> _What the exercise asks_
Determine the number of lines in the listing below where the string "every" occurs; answer with the number alone.

> _Record excerpts_
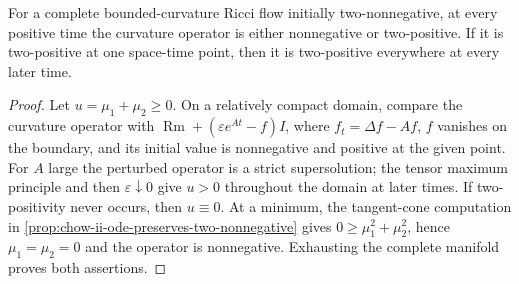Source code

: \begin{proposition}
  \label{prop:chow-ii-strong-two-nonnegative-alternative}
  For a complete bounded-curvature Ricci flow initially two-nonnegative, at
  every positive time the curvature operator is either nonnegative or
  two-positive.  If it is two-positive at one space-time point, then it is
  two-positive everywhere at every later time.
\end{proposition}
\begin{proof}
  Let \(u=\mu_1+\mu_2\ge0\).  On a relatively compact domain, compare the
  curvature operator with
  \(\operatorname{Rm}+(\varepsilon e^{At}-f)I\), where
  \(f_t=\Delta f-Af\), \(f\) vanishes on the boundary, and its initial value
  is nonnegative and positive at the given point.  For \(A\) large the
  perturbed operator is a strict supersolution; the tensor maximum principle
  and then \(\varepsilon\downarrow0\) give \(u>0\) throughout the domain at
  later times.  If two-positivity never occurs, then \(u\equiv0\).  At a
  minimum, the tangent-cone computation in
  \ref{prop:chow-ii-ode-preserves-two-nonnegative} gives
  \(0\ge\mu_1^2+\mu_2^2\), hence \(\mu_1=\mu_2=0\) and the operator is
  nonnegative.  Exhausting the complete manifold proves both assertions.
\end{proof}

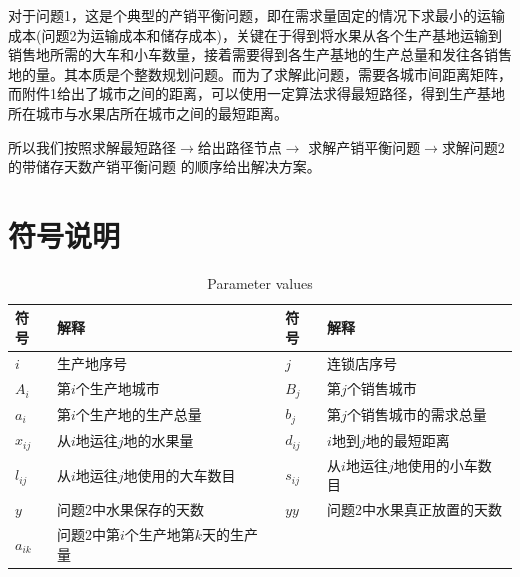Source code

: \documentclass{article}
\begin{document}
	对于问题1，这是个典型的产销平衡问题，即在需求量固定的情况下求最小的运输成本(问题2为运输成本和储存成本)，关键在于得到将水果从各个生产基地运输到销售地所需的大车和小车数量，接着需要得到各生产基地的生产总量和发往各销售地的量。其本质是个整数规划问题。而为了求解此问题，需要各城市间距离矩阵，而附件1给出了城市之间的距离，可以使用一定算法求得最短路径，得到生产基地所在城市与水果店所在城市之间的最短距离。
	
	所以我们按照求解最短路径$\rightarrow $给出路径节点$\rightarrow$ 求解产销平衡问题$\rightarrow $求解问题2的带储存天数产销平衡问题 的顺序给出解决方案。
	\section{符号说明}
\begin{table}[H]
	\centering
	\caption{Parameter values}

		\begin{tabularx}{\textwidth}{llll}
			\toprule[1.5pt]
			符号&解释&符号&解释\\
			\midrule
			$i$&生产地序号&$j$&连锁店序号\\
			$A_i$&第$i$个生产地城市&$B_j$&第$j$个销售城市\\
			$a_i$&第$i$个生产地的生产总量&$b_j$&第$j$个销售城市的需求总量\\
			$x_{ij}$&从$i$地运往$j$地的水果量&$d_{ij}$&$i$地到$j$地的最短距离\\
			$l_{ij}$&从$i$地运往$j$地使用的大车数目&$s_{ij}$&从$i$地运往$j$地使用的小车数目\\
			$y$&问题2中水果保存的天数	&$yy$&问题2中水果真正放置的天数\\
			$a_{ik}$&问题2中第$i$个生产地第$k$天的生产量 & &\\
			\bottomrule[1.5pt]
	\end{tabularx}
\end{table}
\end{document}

--

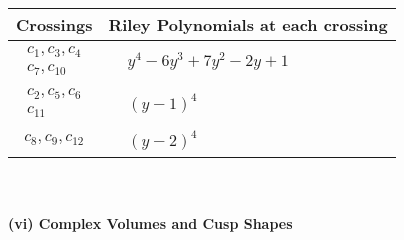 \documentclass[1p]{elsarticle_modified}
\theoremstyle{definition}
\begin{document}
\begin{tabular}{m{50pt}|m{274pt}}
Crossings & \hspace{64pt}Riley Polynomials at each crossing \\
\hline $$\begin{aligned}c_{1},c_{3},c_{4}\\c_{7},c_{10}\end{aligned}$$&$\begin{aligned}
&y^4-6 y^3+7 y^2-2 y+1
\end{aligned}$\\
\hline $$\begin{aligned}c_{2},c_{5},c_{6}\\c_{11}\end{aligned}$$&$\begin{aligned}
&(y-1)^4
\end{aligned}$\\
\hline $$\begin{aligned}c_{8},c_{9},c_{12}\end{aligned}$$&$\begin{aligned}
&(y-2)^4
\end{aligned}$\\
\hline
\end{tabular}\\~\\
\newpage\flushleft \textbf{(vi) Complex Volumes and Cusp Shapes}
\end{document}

==

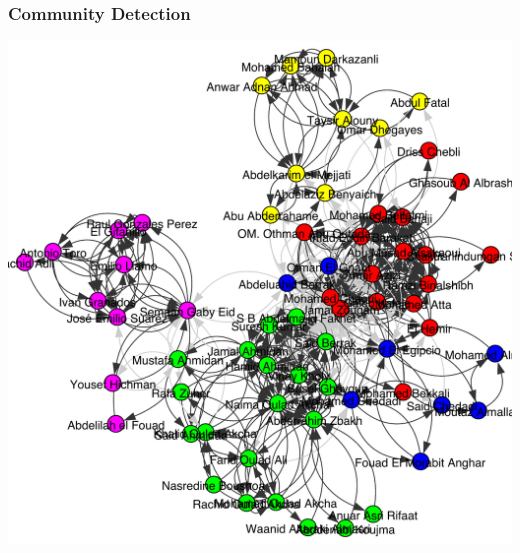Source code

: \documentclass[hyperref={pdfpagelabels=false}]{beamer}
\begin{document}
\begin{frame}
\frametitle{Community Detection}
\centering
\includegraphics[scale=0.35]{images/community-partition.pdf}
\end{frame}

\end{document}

> _Answer area_
2